> Aim of the exercise
Print out each entry below exactly; do not carry over any image.

> Data in this exercise
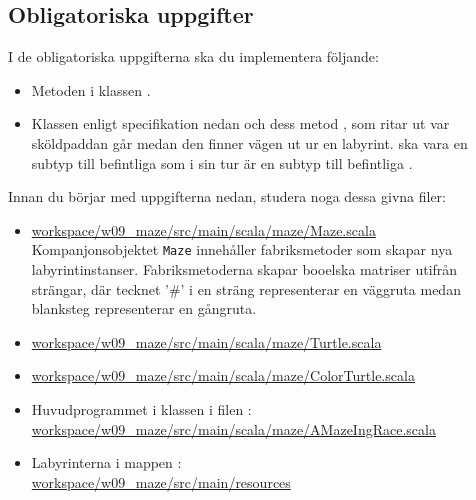 \subsection{Obligatoriska uppgifter}

I de obligatoriska uppgifterna ska du implementera följande:
\begin{itemize}
\item Metoden  i klassen .

\item Klassen  enligt specifikation nedan och dess metod , som ritar ut var sköldpaddan går medan den finner vägen ut ur en labyrint.  ska vara en subtyp till befintliga  som i sin tur är en subtyp till befintliga .

\end{itemize}


\noindent Innan du börjar med uppgifterna nedan, studera noga dessa givna filer:
\begin{itemize}
\item
\href{https://github.com/lunduniversity/introprog/tree/master/workspace/w09_maze/src/main/scala/maze/Maze.scala}{workspace/w09\_maze/src/main/scala/maze/Maze.scala} \\
Kompanjonsobjektet \texttt{Maze} innehåller fabriksmetoder som skapar nya labyrintinstanser. Fabriksmetoderna  skapar booelska matriser utifrån strängar, där tecknet '\#' i en sträng representerar en väggruta medan blanksteg representerar en gångruta.

\item 
\href{https://github.com/lunduniversity/introprog/tree/master/workspace/w09_maze/src/main/scala/maze/Turtle.scala}{workspace/w09\_maze/src/main/scala/maze/Turtle.scala}

\item 
\href{https://github.com/lunduniversity/introprog/tree/master/workspace/w09_maze/src/main/scala/maze/ColorTurtle.scala}{workspace/w09\_maze/src/main/scala/maze/ColorTurtle.scala}

\item Huvudprogrammet  i klassen  i filen :
\href{https://github.com/lunduniversity/introprog/tree/master/workspace/w09_maze/src/main/scala/maze/AMazeIngRace.scala}{workspace/w09\_maze/src/main/scala/maze/AMazeIngRace.scala}

\item Labyrinterna i mappen :\\
\href{https://github.com/lunduniversity/introprog/tree/master/workspace/w09_maze/src/main/resources}{workspace/w09\_maze/src/main/resources}

\end{itemize}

> Exercise solution
 \subsection{Obligatoriska uppgifter}

I de obligatoriska uppgifterna ska du implementera följande:
\begin{itemize}
\item Metoden  i klassen .

\item Klassen  enligt specifikation nedan och dess metod , som ritar ut var sköldpaddan går medan den finner vägen ut ur en labyrint.  ska vara en subtyp till befintliga  som i sin tur är en subtyp till befintliga .

\end{itemize}


\noindent Innan du börjar med uppgifterna nedan, studera noga dessa givna filer:
\begin{itemize}
\item
\href{https://github.com/lunduniversity/introprog/tree/master/workspace/w09_maze/src/main/scala/maze/Maze.scala}{workspace/w09\_maze/src/main/scala/maze/Maze.scala} \\
Kompanjonsobjektet \texttt{Maze} innehåller fabriksmetoder som skapar nya labyrintinstanser. Fabriksmetoderna  skapar booelska matriser utifrån strängar, där tecknet '\#' i en sträng representerar en väggruta medan blanksteg representerar en gångruta.

\item 
\href{https://github.com/lunduniversity/introprog/tree/master/workspace/w09_maze/src/main/scala/maze/Turtle.scala}{workspace/w09\_maze/src/main/scala/maze/Turtle.scala}

\item 
\href{https://github.com/lunduniversity/introprog/tree/master/workspace/w09_maze/src/main/scala/maze/ColorTurtle.scala}{workspace/w09\_maze/src/main/scala/maze/ColorTurtle.scala}

\item Huvudprogrammet  i klassen  i filen :
\href{https://github.com/lunduniversity/introprog/tree/master/workspace/w09_maze/src/main/scala/maze/AMazeIngRace.scala}{workspace/w09\_maze/src/main/scala/maze/AMazeIngRace.scala}

\item Labyrinterna i mappen :\\
\href{https://github.com/lunduniversity/introprog/tree/master/workspace/w09_maze/src/main/resources}{workspace/w09\_maze/src/main/resources}

\end{itemize}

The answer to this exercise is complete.